**Description of the task**.
Which lines of the entries hold the string "Angabe"? Copy each one.

[Data items]
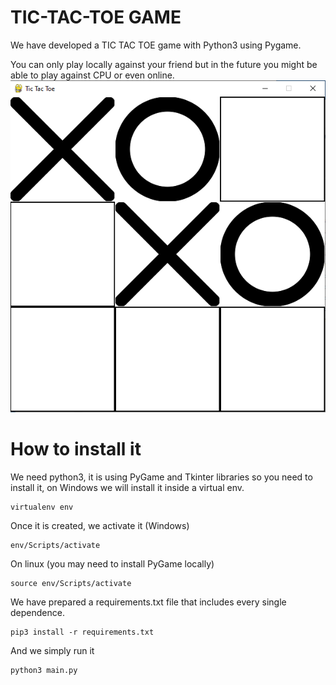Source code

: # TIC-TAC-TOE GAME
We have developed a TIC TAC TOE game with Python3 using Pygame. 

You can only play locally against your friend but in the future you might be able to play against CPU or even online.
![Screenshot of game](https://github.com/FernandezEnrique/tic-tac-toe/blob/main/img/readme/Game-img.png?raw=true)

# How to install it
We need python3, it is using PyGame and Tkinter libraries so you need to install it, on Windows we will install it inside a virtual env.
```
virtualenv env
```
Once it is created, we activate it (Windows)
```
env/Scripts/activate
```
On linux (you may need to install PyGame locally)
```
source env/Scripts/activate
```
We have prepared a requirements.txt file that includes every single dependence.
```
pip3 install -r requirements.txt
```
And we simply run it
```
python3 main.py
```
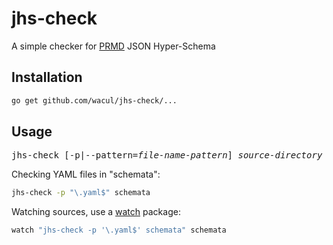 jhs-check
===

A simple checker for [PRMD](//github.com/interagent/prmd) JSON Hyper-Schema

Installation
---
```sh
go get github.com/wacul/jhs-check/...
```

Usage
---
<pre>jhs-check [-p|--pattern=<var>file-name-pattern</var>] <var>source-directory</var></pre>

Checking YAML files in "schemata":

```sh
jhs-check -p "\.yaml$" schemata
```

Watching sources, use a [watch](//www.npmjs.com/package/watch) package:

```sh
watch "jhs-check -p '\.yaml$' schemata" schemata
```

--

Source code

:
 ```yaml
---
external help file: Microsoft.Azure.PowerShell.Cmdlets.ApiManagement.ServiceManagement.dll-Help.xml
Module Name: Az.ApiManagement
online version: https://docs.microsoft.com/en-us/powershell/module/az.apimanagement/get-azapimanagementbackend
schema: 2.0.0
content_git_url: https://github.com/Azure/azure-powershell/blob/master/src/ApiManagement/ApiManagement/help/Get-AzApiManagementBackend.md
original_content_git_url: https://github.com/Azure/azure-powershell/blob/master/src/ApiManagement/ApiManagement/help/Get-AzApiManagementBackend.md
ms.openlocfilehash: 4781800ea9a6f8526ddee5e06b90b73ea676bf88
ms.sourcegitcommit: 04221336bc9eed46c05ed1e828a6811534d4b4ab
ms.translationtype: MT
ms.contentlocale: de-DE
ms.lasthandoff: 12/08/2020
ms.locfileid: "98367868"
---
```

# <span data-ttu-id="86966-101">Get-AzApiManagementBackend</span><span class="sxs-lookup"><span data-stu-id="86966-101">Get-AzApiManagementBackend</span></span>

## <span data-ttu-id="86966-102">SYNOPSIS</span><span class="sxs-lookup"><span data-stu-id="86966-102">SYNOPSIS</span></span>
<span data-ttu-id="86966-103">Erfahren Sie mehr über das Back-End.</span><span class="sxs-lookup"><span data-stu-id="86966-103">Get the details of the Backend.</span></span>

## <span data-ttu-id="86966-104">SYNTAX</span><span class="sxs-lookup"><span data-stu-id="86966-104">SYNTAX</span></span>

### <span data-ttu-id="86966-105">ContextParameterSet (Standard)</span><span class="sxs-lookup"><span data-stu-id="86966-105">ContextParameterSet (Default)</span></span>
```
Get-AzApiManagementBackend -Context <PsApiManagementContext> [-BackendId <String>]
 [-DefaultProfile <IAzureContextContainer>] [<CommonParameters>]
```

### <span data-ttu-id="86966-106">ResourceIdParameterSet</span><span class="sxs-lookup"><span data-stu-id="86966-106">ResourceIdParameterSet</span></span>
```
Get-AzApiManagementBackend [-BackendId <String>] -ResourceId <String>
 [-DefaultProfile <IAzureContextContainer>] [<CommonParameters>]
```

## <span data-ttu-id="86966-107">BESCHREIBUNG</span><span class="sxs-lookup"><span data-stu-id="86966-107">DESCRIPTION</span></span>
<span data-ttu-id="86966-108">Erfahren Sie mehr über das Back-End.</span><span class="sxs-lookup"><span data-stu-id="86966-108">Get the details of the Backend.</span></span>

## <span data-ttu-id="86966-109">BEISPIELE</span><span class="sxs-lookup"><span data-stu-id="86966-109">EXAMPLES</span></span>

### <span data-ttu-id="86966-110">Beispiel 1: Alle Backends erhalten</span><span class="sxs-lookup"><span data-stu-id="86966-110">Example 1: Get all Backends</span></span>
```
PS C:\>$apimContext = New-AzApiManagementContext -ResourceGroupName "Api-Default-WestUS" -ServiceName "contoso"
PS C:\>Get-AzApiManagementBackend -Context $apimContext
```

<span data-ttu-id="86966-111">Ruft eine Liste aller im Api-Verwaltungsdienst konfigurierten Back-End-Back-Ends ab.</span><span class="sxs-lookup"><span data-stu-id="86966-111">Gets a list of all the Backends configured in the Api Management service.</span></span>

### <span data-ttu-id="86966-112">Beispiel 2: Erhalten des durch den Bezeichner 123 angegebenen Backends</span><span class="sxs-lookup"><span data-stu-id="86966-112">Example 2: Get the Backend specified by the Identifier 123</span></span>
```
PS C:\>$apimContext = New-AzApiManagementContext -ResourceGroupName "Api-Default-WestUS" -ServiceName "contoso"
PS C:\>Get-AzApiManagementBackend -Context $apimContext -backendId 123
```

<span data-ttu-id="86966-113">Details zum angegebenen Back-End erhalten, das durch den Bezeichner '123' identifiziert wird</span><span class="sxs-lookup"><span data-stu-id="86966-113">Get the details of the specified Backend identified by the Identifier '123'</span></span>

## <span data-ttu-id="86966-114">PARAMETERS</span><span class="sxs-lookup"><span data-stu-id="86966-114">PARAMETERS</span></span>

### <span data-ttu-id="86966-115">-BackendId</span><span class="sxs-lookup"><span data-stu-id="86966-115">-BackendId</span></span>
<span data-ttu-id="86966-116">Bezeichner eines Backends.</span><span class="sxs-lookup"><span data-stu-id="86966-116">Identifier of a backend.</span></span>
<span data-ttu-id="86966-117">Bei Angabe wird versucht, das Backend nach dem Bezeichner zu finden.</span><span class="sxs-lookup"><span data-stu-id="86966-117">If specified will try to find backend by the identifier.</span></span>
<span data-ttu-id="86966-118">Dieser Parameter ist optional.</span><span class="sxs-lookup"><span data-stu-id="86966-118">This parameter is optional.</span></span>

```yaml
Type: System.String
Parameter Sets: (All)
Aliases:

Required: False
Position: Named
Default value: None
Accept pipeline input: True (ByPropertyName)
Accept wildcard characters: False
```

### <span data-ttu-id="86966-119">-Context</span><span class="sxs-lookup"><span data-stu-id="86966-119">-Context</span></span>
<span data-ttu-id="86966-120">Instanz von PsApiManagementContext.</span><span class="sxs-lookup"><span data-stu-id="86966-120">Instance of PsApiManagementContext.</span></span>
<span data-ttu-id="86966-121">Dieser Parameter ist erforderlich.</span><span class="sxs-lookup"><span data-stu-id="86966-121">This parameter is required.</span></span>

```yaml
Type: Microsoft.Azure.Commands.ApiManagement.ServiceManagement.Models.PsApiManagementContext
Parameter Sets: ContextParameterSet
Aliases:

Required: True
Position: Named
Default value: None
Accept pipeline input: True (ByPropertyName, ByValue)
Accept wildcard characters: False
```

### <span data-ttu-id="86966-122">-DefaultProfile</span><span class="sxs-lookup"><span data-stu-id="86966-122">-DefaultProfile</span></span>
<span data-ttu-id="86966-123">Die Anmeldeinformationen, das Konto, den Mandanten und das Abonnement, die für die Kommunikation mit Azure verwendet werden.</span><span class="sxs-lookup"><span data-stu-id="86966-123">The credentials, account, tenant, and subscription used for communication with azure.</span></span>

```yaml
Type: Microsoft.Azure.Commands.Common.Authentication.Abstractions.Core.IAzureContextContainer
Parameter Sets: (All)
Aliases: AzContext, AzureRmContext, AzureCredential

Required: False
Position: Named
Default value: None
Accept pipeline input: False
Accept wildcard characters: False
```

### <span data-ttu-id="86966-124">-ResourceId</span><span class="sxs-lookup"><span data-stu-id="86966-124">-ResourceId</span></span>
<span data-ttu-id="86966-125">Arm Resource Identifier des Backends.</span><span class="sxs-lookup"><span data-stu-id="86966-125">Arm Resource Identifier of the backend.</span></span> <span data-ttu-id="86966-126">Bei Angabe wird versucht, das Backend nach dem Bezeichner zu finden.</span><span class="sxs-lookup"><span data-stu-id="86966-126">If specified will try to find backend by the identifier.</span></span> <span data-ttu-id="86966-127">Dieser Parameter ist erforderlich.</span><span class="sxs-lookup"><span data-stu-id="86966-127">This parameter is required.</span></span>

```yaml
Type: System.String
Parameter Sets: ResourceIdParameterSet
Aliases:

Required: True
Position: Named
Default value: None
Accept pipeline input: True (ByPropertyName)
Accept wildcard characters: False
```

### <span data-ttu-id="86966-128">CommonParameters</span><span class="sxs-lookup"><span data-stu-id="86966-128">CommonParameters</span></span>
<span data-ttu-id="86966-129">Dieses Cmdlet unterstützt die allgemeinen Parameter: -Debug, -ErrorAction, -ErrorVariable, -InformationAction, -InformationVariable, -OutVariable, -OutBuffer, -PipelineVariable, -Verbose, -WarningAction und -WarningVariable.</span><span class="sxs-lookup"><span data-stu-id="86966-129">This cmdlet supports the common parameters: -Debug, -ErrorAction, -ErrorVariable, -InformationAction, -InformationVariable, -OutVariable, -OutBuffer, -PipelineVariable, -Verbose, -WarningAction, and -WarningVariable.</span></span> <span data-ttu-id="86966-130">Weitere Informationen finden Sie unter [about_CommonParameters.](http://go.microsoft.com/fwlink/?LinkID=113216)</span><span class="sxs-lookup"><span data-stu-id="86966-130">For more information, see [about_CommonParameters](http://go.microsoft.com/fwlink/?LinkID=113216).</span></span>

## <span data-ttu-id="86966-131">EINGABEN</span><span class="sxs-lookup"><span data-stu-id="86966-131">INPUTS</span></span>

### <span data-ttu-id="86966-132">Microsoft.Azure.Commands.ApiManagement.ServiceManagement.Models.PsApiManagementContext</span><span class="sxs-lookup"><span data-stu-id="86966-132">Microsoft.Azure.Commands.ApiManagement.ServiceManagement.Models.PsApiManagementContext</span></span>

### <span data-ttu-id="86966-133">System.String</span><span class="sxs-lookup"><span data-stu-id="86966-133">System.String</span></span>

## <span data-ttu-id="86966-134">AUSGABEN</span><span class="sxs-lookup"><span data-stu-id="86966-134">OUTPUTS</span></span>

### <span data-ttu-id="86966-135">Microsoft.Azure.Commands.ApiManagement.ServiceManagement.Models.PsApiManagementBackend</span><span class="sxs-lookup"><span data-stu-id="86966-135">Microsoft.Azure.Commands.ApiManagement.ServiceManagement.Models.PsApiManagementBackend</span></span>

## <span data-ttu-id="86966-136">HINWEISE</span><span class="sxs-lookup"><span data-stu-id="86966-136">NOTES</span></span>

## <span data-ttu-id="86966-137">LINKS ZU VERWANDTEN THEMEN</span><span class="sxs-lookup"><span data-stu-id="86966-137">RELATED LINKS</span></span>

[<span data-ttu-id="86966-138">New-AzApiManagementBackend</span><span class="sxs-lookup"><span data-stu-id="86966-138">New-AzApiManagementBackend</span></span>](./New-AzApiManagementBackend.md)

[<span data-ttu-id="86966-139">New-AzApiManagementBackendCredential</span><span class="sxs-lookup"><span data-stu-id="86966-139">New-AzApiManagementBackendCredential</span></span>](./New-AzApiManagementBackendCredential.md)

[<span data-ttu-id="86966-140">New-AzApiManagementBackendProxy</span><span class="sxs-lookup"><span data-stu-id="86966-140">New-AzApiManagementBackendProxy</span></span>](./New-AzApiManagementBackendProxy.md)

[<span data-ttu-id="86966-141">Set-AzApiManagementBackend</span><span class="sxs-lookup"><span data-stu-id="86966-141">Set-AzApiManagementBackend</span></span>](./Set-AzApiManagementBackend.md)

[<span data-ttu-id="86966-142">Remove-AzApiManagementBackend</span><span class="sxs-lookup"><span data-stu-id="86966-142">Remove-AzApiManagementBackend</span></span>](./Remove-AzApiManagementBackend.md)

**Solution to this task**.
<span data-ttu-id="86966-117">Bei Angabe wird versucht, das Backend nach dem Bezeichner zu finden.</span><span class="sxs-lookup"><span data-stu-id="86966-117">If specified will try to find backend by the identifier.</span></span>
<span data-ttu-id="86966-125">Arm Resource Identifier des Backends.</span><span class="sxs-lookup"><span data-stu-id="86966-125">Arm Resource Identifier of the backend.</span></span> <span data-ttu-id="86966-126">Bei Angabe wird versucht, das Backend nach dem Bezeichner zu finden.</span><span class="sxs-lookup"><span data-stu-id="86966-126">If specified will try to find backend by the identifier.</span></span> <span data-ttu-id="86966-127">Dieser Parameter ist erforderlich.</span><span class="sxs-lookup"><span data-stu-id="86966-127">This parameter is required.</span></span>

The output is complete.